Show the lines below where "думает" occurs.
***** DATA EXTRACTS *****
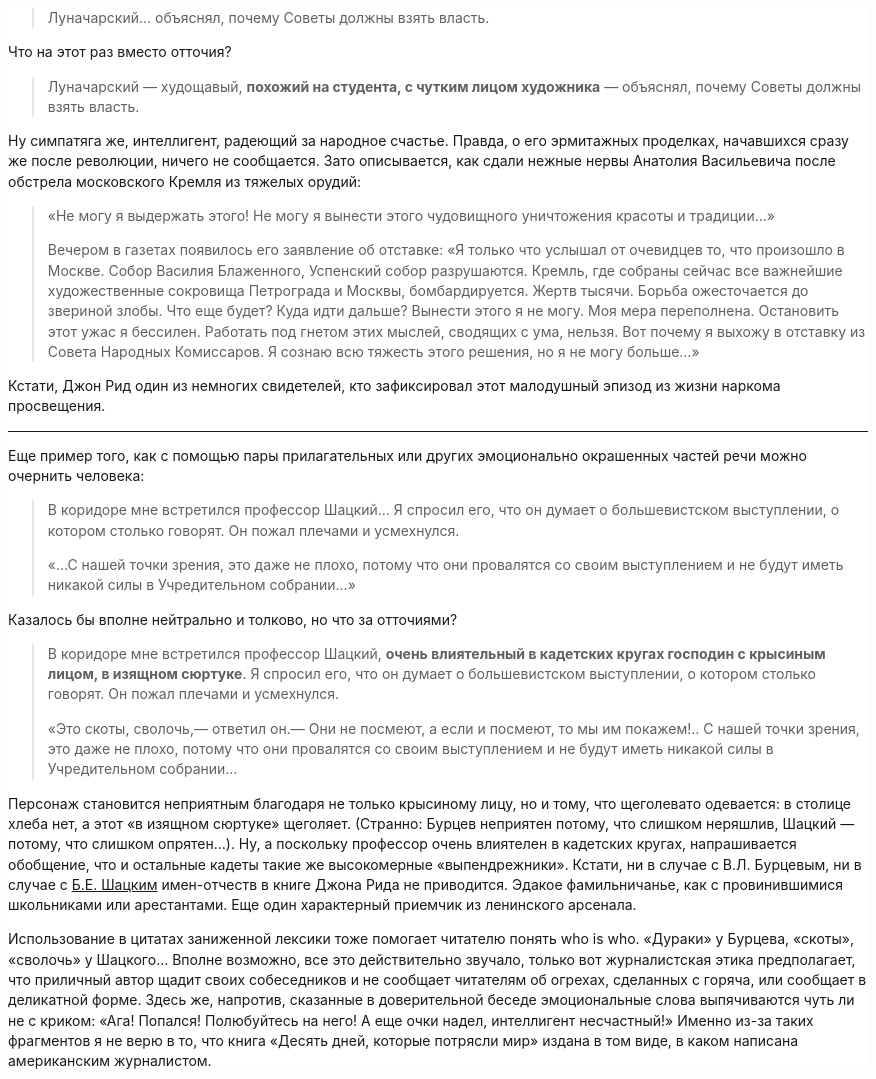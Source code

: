 > Луначарский… объяснял, почему Советы должны взять власть.

Что на этот раз вместо отточия?

> Луначарский — худощавый, **похожий на студента, с чутким лицом художника** — объяснял, почему Советы должны взять власть.

Ну симпатяга же, интеллигент, радеющий за народное счастье. Правда, о его эрмитажных проделках, начавшихся сразу же после революции,  ничего не сообщается. Зато описывается, как сдали нежные нервы Анатолия Васильевича после обстрела московского Кремля из тяжелых орудий:

> «Не могу я выдержать этого! Не могу я вынести этого чу­довищного уничтожения красоты и традиции...»
>
> Вечером в газетах появилось его заявление об отставке: «Я только что услышал от очевидцев то, что произошло в Москве. Собор Василия Блаженного, Успенский собор разрушаются. Кремль, где собраны сейчас все важнейшие художественные сокровища Петрограда и Москвы, бомбардируется. Жертв тысячи. Борьба ожесточается до звериной злобы. Что еще будет? Куда идти дальше? Вынести этого я не могу. Моя мера переполнена. Остановить этот ужас я бессилен. Работать под гнетом этих мыслей, сводящих с ума, нельзя. Вот почему я выхожу в отставку из Совета Народных Комиссаров. Я сознаю всю тяжесть этого решения, но я не могу больше…»

Кстати, Джон Рид один из немногих свидетелей, кто зафиксировал этот малодушный эпизод из жизни наркома просвещения.

*  *  *

Еще пример того, как с помощью пары прилагательных или других эмоционально окрашенных частей речи можно очернить человека:

> В коридоре мне встретился профессор Шацкий… Я спросил его, что он думает о большевистском выступлении, о котором столько говорят. Он пожал плечами и усмехнулся.
>
> «…С нашей точки зрения, это даже не плохо, потому что они провалятся со своим выступлением и не будут иметь никакой силы в Учредительном собрании…»

Казалось бы вполне нейтрально и толково, но что за отточиями?

> В коридоре мне встретился профессор Шацкий, **очень влиятельный в кадетских кругах господин с крысиным лицом, в изящном сюртуке**. Я спросил его, что он думает о большевистском выступлении, о котором столько говорят. Он пожал плечами и усмехнулся.
>
> «Это скоты, сволочь,— ответил он.— Они не посмеют, а если и посмеют, то мы им покажем!.. С нашей точки зрения, это даже не плохо, потому что они провалятся со своим выступлением и не будут иметь никакой силы в Учредительном собрании…

Персонаж становится неприятным благодаря не только крысиному лицу, но и тому, что щеголевато одевается: в столице хлеба нет, а этот «в изящном сюртуке» щеголяет. (Странно: Бурцев неприятен потому, что слишком неряшлив, Шацкий ­— потому, что слишком опрятен…). Ну, а поскольку профессор очень влиятелен в кадетских кругах, напрашивается обобщение, что и остальные кадеты такие же высокомерные «выпендрежники». Кстати, ни в случае с В.Л. Бурцевым, ни в случае с  [Б.Е. Шацким](https://w.wiki/Dabs) имен-отчеств в книге Джона Рида не приводится. Эдакое фамильничанье, как с провинившимися школьниками или арестантами. Еще один характерный приемчик из ленинского арсенала.

Использование в цитатах заниженной лексики тоже помогает читателю понять who is who. «Дураки» у Бурцева, «скоты», «сволочь» у Шацкого… Вполне возможно, все это действительно звучало, только вот журналистская этика предполагает, что приличный автор щадит своих собеседников и не сообщает читателям об огрехах, сделанных с горяча, или сообщает в деликатной форме. Здесь же, напротив, сказанные в доверительной беседе эмоциональные слова выпячиваются чуть ли не с криком: «Ага! Попался! Полюбуйтесь на него! А еще очки надел, интеллигент несчастный!» Именно из-за таких фрагментов я не верю в то, что книга «Десять дней, которые потрясли мир» издана в том виде, в каком написана американским журналистом.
*****
OUTPUT FOR THIS EXERCISE =
> В коридоре мне встретился профессор Шацкий… Я спросил его, что он думает о большевистском выступлении, о котором столько говорят. Он пожал плечами и усмехнулся.
> В коридоре мне встретился профессор Шацкий, **очень влиятельный в кадетских кругах господин с крысиным лицом, в изящном сюртуке**. Я спросил его, что он думает о большевистском выступлении, о котором столько говорят. Он пожал плечами и усмехнулся.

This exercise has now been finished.